Tarım işçileri günün 12 saatinde, herhangi bir sosyal güvencesi olmadan çalışıyor. Aylık maaşları asgari ücretin altında kalıyor. CHP Adana Milletvekili Müzeyyen Şevkin, Türkiye’deki tarım işçilerinin sosyal ve ekonomik dramını anlattı. Şevkin, “Açlık sınırının altında yaşayan tarım işçileri susuz, elektriksiz, hijyenden yoksun çadırlarda barınmaya çalışıyor. Tarım işçileri sulama kanallarından içme suyu ihtiyacını karşılıyor” dedi.
80 TL YEVMİYE İLE ÇALIŞIYORLAR
Adana Ceyhan’ın Körkuyu Mahallesi’nde geçici çadırlardaki tarım işçilerini ziyaret eden Şevkin, işçi ve ailelerinin yaşam mücadelesi verdiğine dikkat çekti.
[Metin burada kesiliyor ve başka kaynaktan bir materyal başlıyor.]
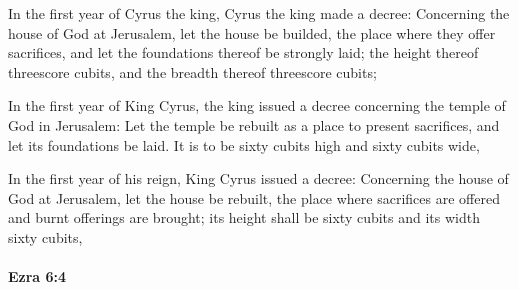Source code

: 			\begin{versebox}
					\item[BHS] 
					\item[LXX] 
					\item[ASV] In the first year of Cyrus the king, Cyrus the king made a decree: Concerning the house of God at Jerusalem, let the house be builded, the place where they offer sacrifices, and let the foundations thereof be strongly laid; the height thereof threescore cubits, and the breadth thereof threescore cubits;
					\item[NIV] In the first year of King Cyrus, the king issued a decree concerning the temple of God in Jerusalem: Let the temple be rebuilt as a place to present sacrifices, and let its foundations be laid. It is to be sixty cubits high and sixty cubits wide,
					\item[NRSV] In the first year of his reign, King Cyrus issued a decree: Concerning the house of God at Jerusalem, let the house be rebuilt, the place where sacrifices are offered and burnt offerings are brought; its height shall be sixty cubits and its width sixty cubits,
			\end{versebox}

		\paragraph{Ezra 6:4} %
			\label{EZRA-6-4}

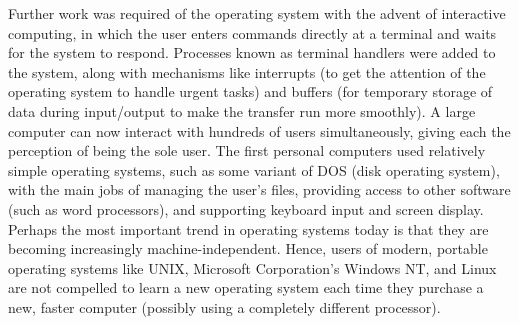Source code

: \documentclass[a4paper, 12pt]{extarticle}
\begin{document}
Further work was required of the operating system with the advent of interactive
computing, in which the user enters commands directly at a terminal and waits
for the system to respond. Processes known as terminal handlers were added to
the system, along with mechanisms like interrupts (to get the attention of the
operating system to handle urgent tasks) and buffers (for temporary storage of
data during input/output to make the transfer run more smoothly). A large
computer can now interact with hundreds of users simultaneously, giving each the
perception of being the sole user. The first personal computers used relatively
simple operating systems, such as some variant of DOS (disk operating system),
with the main jobs of managing the user's files, providing access to other
software (such as word processors), and supporting keyboard input and screen
display. Perhaps the most important trend in operating systems today is that
they are becoming increasingly machine-independent. Hence, users of modern,
portable operating systems like UNIX, Microsoft Corporation's Windows NT, and
Linux are not compelled to learn a new operating system each time they purchase
a new, faster computer (possibly using a completely different processor).
\end{document}
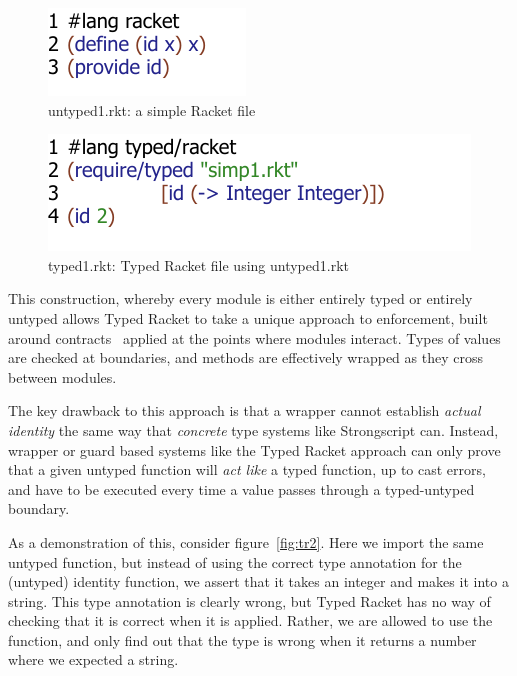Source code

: \documentclass[a4paper,USenglish]{tex/lipics-v2016}
\begin{document}
\begin{figure}[h]
\includegraphics{figures/untyped-rkt1.pdf}
\caption{untyped1.rkt: a simple Racket file}
\label{fig:ut1r}
\end{figure}

\begin{figure}
\includegraphics{figures/typed-rkt1.pdf}
\caption{typed1.rkt: Typed Racket file using untyped1.rkt}
\label{fig:t1r}
\end{figure}

This construction, whereby every module is either entirely typed or entirely
untyped allows Typed Racket to take a unique approach to enforcement, built
around contracts~\cite{tf-popl08} applied at the points where modules
interact. Types of values are checked at boundaries, and methods are
effectively wrapped as they cross between modules.

The key drawback to this approach is that a wrapper cannot establish
\emph{actual identity} the same way that \emph{concrete} type systems like
Strongscript can. Instead, wrapper or guard based systems like the Typed
Racket approach can only prove that a given untyped function will \emph{act
  like} a typed function, up to cast errors, and have to be executed every
time a value passes through a typed-untyped boundary.

As a demonstration of this, consider figure~\ref{fig:tr2}. Here we import
the same untyped function, but instead of using the correct type annotation
for the (untyped) identity function, we assert that it takes an integer and
makes it into a string. This type annotation is clearly wrong, but Typed
Racket has no way of checking that it is correct when it is applied. Rather,
we are allowed to use the  function, and only find out that the type
is wrong when it returns a number where we expected a string.
\end{document}
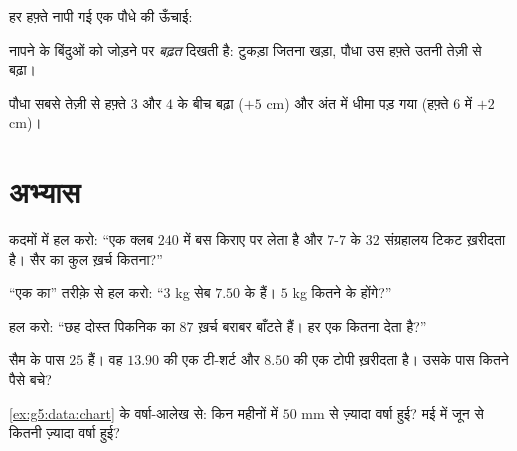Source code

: \begin{example}[बदलती हुई राशि]\label{ex:g5:data:line}
हर हफ़्ते नापी गई एक पौधे की ऊँचाई:

\begin{omfigure}

{\small नापने के बिंदुओं को जोड़ने पर \emph{बढ़त} दिखती है:
टुकड़ा जितना खड़ा, पौधा उस हफ़्ते उतनी तेज़ी से बढ़ा।}
\end{omfigure}

पौधा सबसे तेज़ी से हफ़्ते $3$ और $4$ के बीच बढ़ा ($+5$ cm) और
अंत में धीमा पड़ गया (हफ़्ते $6$ में $+2$ cm)।
\end{example}

\section{अभ्यास}

\begin{exercise}[$\star$]\label{exo:g5:data:1}
कदमों में हल करो: ``एक क्लब $240$ में बस किराए पर लेता है और
$7$-$7$ के $32$ संग्रहालय टिकट ख़रीदता है। सैर का कुल ख़र्च कितना?''
\end{exercise}

\begin{exercise}[$\star$]\label{exo:g5:data:2}
``एक का'' तरीक़े से हल करो: ``$3$ kg सेब $7.50$ के हैं। $5$ kg
कितने के होंगे?''
\end{exercise}

\begin{exercise}[$\star$]\label{exo:g5:data:3}
हल करो: ``छह दोस्त पिकनिक का $87$ ख़र्च बराबर बाँटते हैं। हर एक
कितना देता है?''
\end{exercise}

\begin{exercise}[$\star$]\label{exo:g5:data:4}
सैम के पास $25$ हैं। वह $13.90$ की एक टी-शर्ट और $8.50$ की एक
टोपी ख़रीदता है। उसके पास कितने पैसे बचे?
\end{exercise}

\begin{exercise}[$\star$]\label{exo:g5:data:5}
\cref{ex:g5:data:chart} के वर्षा-आलेख से: किन महीनों में $50$ mm
से ज़्यादा वर्षा हुई? मई में जून से कितनी ज़्यादा वर्षा
हुई?
\end{exercise}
Günlük 12 saat, herhangi bir sosyal güvencesi olmadan ve 80 lira yevmiye ile çalışan, aylık maaşları asgari ücreti bile bulmayan, açlık sınırının altında yaşayan tarım işçileri için devletin komple bir çözüm üretmesinin önemine dikkat çeken Şevkin, susuz, elektriksiz, hijyenden yoksun çadırlarda barınmaya çalışan tarım işçilerinin sulama kanallarından içme suyu ihtiyacını karşıladıklarına vurgu yaptı.
TARIMDAN UZAKLAŞIYORLAR
Tarım sektörünün Türkiye için stratejik bir öneme sahip olduğunu ancak girdi maliyetleri, pazarlama sorunu ve desteklemelerin yetersizliği nedeniyle çiftçinin hızla tarımdan uzaklaştığını, tarım işçilerinin de düşük ücret, insani yaşamdan uzak barınma koşulları nedeniyle tarımda çalışmak istemediğini dile getiren Şevkin, gıdaya erişimin zorlaştığı günümüzde Türkiye’nin ekonomik kazanımlarının tamamında çiftçinin ve tarım işçilerinin alın terinin olduğuna işaret etti.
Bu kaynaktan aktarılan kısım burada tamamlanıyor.